Louisiana officials blamed the death of an 86-year-old man on the hurricane. The St. Martin Parish resident died in a fire that ignited after he refueled a generator in a shed, Gov. John Bel Edwards said. He said it didn’t appear that the man had let the generator cool down before refilling it.

Also, a 19-year-old tourist from Illinois drowned after getting caught in a rip current caused by the storm off Destin, Fla., authoritie­s said.

Roughly 350,000 customers in Louisiana remained without power two days after Delta blew ashore near the town of Creole with winds of 100 mph, slamming a part of the state still recovering from Hurricane Laura’s 150 mph onslaught on Aug. 27. Laura was blamed for 32 deaths, many of them caused in the storm’s aftermath by carbon monoxide poisoning from generators.

The remnants of Delta, meanwhile, dumped heavy rain on parts of Georgia, the Carolinas and Virginia.

The storm also was blamed for washing out a railroad track and causing the derailment of a freight train in the Atlanta area that sparked a small fire and briefly forced some residents from their homes. Two crew members were taken to a hospital for observatio­n and later released.

Clair Hebert Marceaux lost her home in Cameron Parish in Louisiana, during Hurricane Laura and said the community was hard at work on rebuilding when Delta struck.

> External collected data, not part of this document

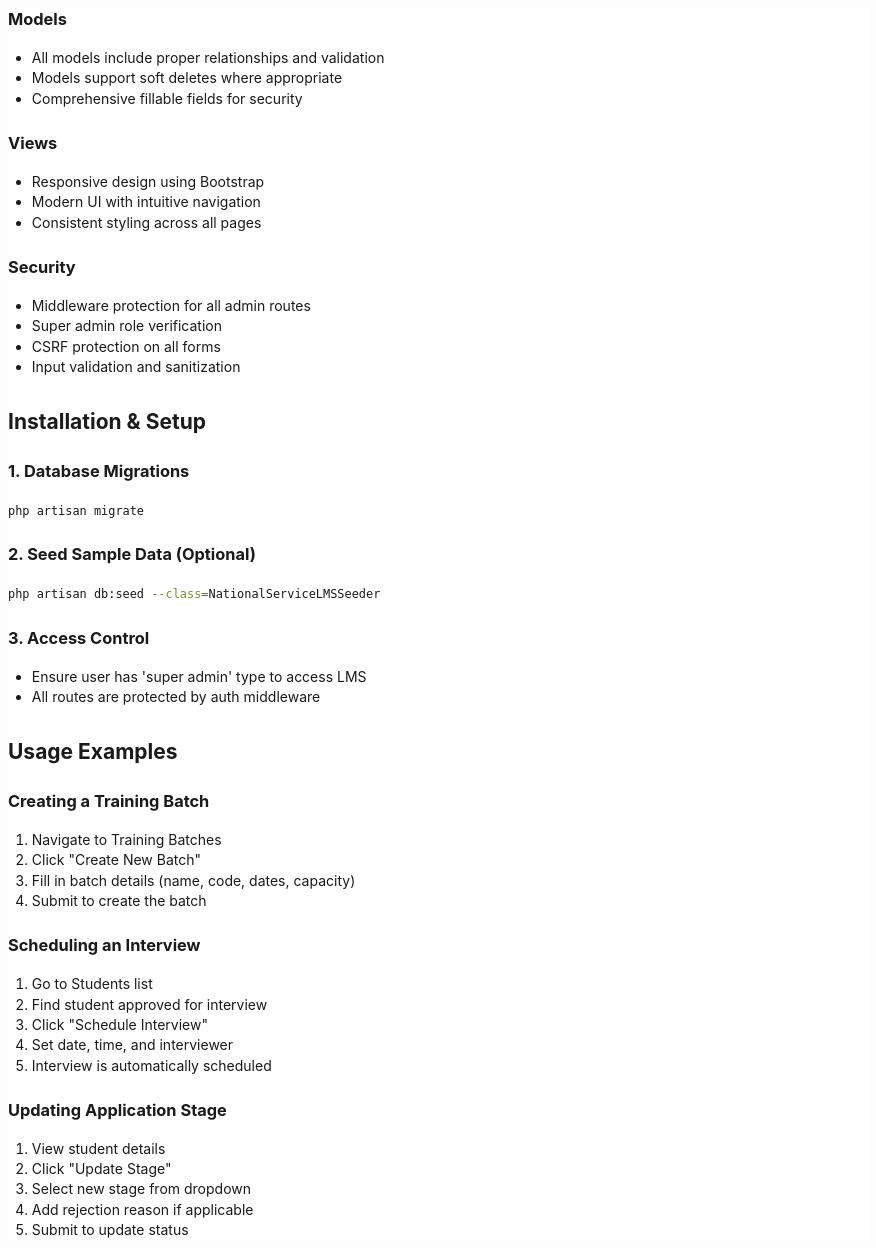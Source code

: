 ### Models
- All models include proper relationships and validation
- Models support soft deletes where appropriate
- Comprehensive fillable fields for security

### Views
- Responsive design using Bootstrap
- Modern UI with intuitive navigation
- Consistent styling across all pages

### Security
- Middleware protection for all admin routes
- Super admin role verification
- CSRF protection on all forms
- Input validation and sanitization

## Installation & Setup

### 1. Database Migrations
```bash
php artisan migrate
```

### 2. Seed Sample Data (Optional)
```bash
php artisan db:seed --class=NationalServiceLMSSeeder
```

### 3. Access Control
- Ensure user has 'super admin' type to access LMS
- All routes are protected by auth middleware

## Usage Examples

### Creating a Training Batch
1. Navigate to Training Batches
2. Click "Create New Batch"
3. Fill in batch details (name, code, dates, capacity)
4. Submit to create the batch

### Scheduling an Interview
1. Go to Students list
2. Find student approved for interview
3. Click "Schedule Interview"
4. Set date, time, and interviewer
5. Interview is automatically scheduled

### Updating Application Stage
1. View student details
2. Click "Update Stage"
3. Select new stage from dropdown
4. Add rejection reason if applicable
5. Submit to update status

“We can’t lose our momentum,” she said, though she added there was “utter devastatio­n” in the area.

Marceaux, who was born and raised in Cameron Parish, is the director of the community’s busy port, which hosts fleets of shrimp and crab boats and serves as a key link in the region’s oil and gas industry.

Vessel traffic was halted until port authoritie­s and the U.S. Army Corps of Engineers could take stock of the damage. Sunken boats, utility poles and other flotsam filled waterways.

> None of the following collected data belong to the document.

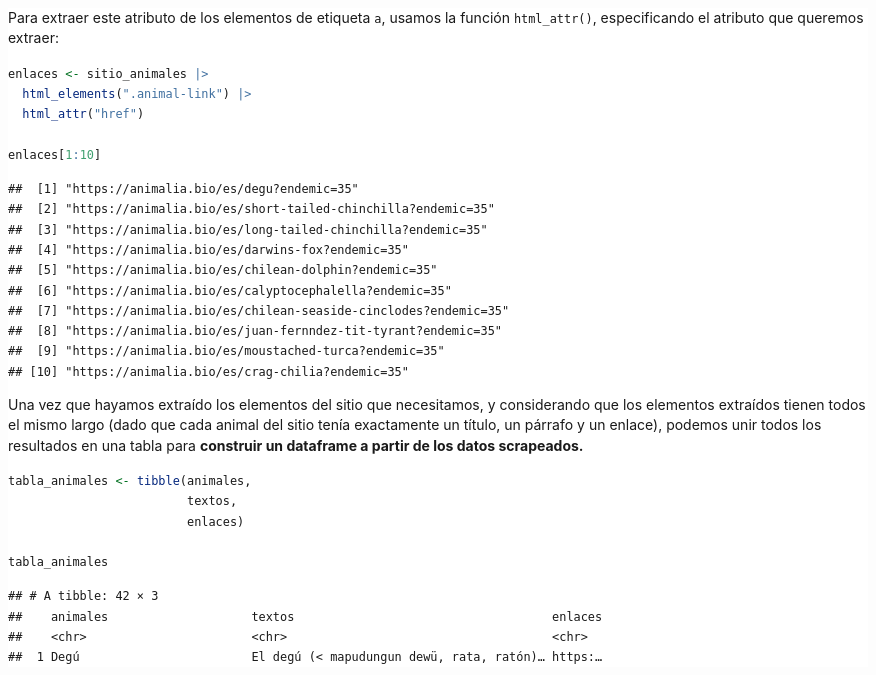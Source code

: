 Para extraer este atributo de los elementos de etiqueta `a`, usamos la función `html_attr()`, especificando el atributo que queremos extraer:

``` r
enlaces <- sitio_animales |> 
  html_elements(".animal-link") |> 
  html_attr("href")

enlaces[1:10]
```

    ##  [1] "https://animalia.bio/es/degu?endemic=35"                     
    ##  [2] "https://animalia.bio/es/short-tailed-chinchilla?endemic=35"  
    ##  [3] "https://animalia.bio/es/long-tailed-chinchilla?endemic=35"   
    ##  [4] "https://animalia.bio/es/darwins-fox?endemic=35"              
    ##  [5] "https://animalia.bio/es/chilean-dolphin?endemic=35"          
    ##  [6] "https://animalia.bio/es/calyptocephalella?endemic=35"        
    ##  [7] "https://animalia.bio/es/chilean-seaside-cinclodes?endemic=35"
    ##  [8] "https://animalia.bio/es/juan-fernndez-tit-tyrant?endemic=35" 
    ##  [9] "https://animalia.bio/es/moustached-turca?endemic=35"         
    ## [10] "https://animalia.bio/es/crag-chilia?endemic=35"

Una vez que hayamos extraído los elementos del sitio que necesitamos, y considerando que los elementos extraídos tienen todos el mismo largo (dado que cada animal del sitio tenía exactamente un título, un párrafo y un enlace), podemos unir todos los resultados en una tabla para **construir un dataframe a partir de los datos scrapeados.**

``` r
tabla_animales <- tibble(animales,
                         textos, 
                         enlaces)

tabla_animales
```

    ## # A tibble: 42 × 3
    ##    animales                    textos                                    enlaces
    ##    <chr>                       <chr>                                     <chr>  
    ##  1 Degú                        El degú (< mapudungun dewü, rata, ratón)… https:…

[^1]: Lo más probable sea que este sitio identifique que estamos conectándonos desde un paquete de R que hace web scraping, y por lo tanto cancela la conexión entregando un error 403 (prohibido). Esto se debe a que cualquier interfaz que se conecte una página web entrega un *user agent* que los identifica, y muchos sitios usan esta información para prohibir el acceso o mostrar distintos elementos dependiendo del navegador que uses.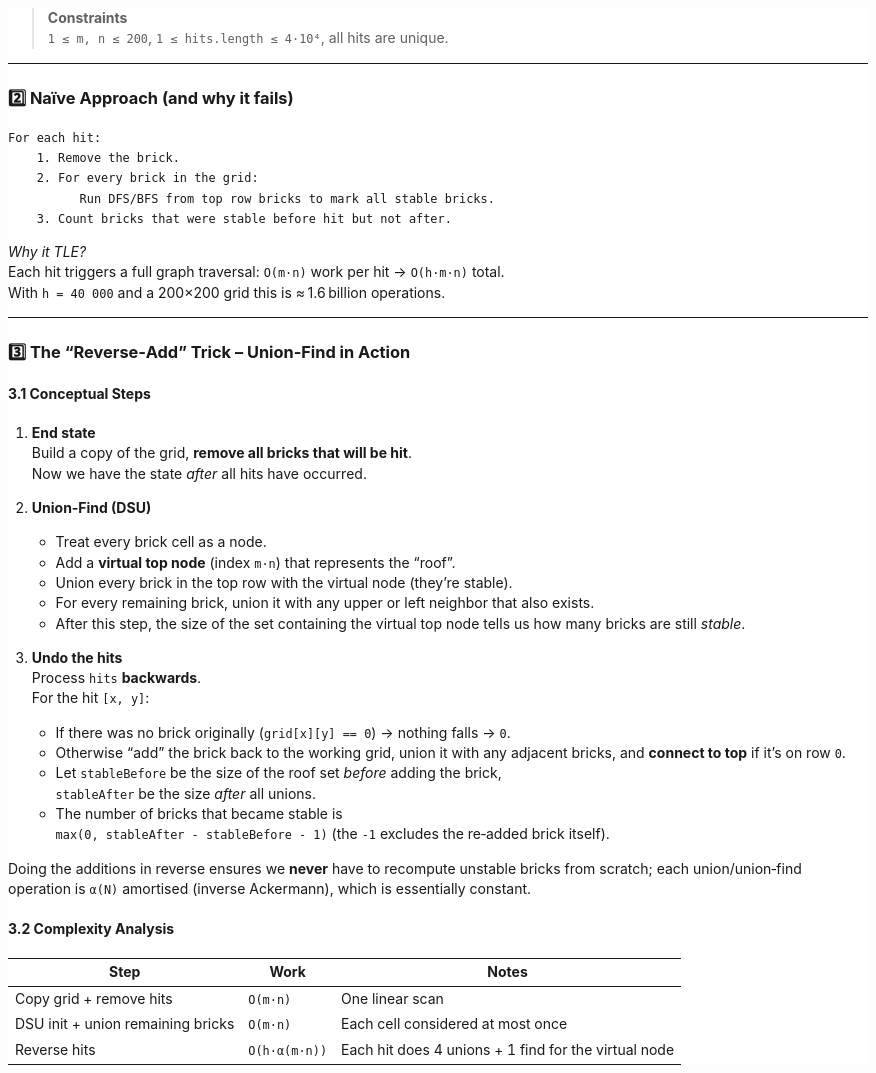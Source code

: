 > **Constraints**  
> `1 ≤ m, n ≤ 200`, `1 ≤ hits.length ≤ 4·10⁴`, all hits are unique.

---

### 2️⃣ Naïve Approach (and why it fails)

```text
For each hit:
    1. Remove the brick.
    2. For every brick in the grid:
          Run DFS/BFS from top row bricks to mark all stable bricks.
    3. Count bricks that were stable before hit but not after.
```

*Why it TLE?*  
Each hit triggers a full graph traversal: `O(m·n)` work per hit → `O(h·m·n)` total.  
With `h = 40 000` and a 200×200 grid this is ≈ 1.6 billion operations.

---

### 3️⃣ The “Reverse‑Add” Trick – Union‑Find in Action

#### 3.1 Conceptual Steps

1. **End state**  
   Build a copy of the grid, **remove all bricks that will be hit**.  
   Now we have the state *after* all hits have occurred.

2. **Union‑Find (DSU)**  
   - Treat every brick cell as a node.  
   - Add a **virtual top node** (index `m·n`) that represents the “roof”.  
   - Union every brick in the top row with the virtual node (they’re stable).  
   - For every remaining brick, union it with any upper or left neighbor that also exists.  
   - After this step, the size of the set containing the virtual top node tells us how many bricks are still *stable*.

3. **Undo the hits**  
   Process `hits` **backwards**.  
   For the hit `[x, y]`:
   - If there was no brick originally (`grid[x][y] == 0`) → nothing falls → `0`.  
   - Otherwise “add” the brick back to the working grid, union it with any adjacent bricks, and **connect to top** if it’s on row `0`.  
   - Let `stableBefore` be the size of the roof set *before* adding the brick,  
     `stableAfter` be the size *after* all unions.  
   - The number of bricks that became stable is  
     `max(0, stableAfter - stableBefore - 1)` (the `-1` excludes the re‑added brick itself).

Doing the additions in reverse ensures we **never** have to recompute unstable bricks from scratch; each union/union‑find operation is `α(N)` amortised (inverse Ackermann), which is essentially constant.

#### 3.2 Complexity Analysis

| Step | Work | Notes |
|------|------|-------|
| Copy grid + remove hits | `O(m·n)` | One linear scan |
| DSU init + union remaining bricks | `O(m·n)` | Each cell considered at most once |
| Reverse hits | `O(h·α(m·n))` | Each hit does 4 unions + 1 find for the virtual node |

“We are still in an assessment phase,” Marceaux said, “but we will be limping along as best as we can.”

Lynn Nguyen and her four children fled to Fort Walton, Fla., ahead of the storm and returned home to Abbeville, La., on a circuitous route to avoid flooded roads. Her home was spared major damage, though a fence was flattened.

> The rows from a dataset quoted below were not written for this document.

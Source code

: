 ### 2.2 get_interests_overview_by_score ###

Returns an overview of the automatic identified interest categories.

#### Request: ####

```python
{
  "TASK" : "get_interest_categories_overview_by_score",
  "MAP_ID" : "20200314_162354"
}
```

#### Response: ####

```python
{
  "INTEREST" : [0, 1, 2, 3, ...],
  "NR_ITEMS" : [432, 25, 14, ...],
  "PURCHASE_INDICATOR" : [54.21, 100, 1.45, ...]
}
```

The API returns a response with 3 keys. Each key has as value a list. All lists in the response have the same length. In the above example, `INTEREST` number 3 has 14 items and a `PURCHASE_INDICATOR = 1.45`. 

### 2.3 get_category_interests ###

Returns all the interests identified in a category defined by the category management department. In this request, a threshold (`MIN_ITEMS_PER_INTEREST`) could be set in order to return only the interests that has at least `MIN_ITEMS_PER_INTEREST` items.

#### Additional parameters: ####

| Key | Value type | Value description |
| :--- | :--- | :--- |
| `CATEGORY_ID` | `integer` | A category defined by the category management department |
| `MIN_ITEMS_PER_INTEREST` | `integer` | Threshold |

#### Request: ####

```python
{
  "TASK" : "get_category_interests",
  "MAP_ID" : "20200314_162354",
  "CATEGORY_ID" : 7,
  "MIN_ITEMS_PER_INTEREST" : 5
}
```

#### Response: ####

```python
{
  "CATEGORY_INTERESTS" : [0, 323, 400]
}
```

“For the most part, I’m just glad I still have a job and a roof over my head,” said Nguyen, who works at a seafood market.

Earnestine and Milton Wesley had decided to ride out Delta in their Lake Charles, La., home, damaged by Laura. As the wind rustled the roof tarp above them, they grabbed it through the hole in the ceiling and held on tight. Water poured in, flooding their den.

“We fought all night long trying to keep things intact,” Milton said. “And with God’s help we made it.”

After blowing ashore, Delta moved over Lake Charles, a city where Laura damaged nearly every home and building. More than 8,000 Louisiana residents who evacuated because of Laura were still in shelters as of Sunday, Edwards said. Roughly 850 people were in shelters because of Delta.

Before Friday’s storm, the streets of Lake Charles were already lined with mountains of debris from the previous hurricane — soggy insulation, moldy mattresses, tree limbs, twisted metal siding, ruined family treasures. Lake Charles Mayor Nic Hunter estimated hundreds of already damaged homes took on water from Delta, which dumped more than 15 inches of rain on the city over two days.

Delta, the 25th named storm of an unpreceden­ted Atlantic hurricane season, was the 10th to hit the mainland U.S. this year, breaking a record set in 1916, Colorado State University researcher Phil Klotzbach said.

The floodwater­s surged up the Wesley family’s front yard, and they were terrified it would pour inside, but it stopped short of the door. It carried with it bags of trash and muck, swept up from their neighbors’ piles of debris from the previous storm.

“The water was something else last night,” Milton said. “We’ve never seen it flood so bad out here, to the point I could have swam out here last night, that’s just how deep it was.”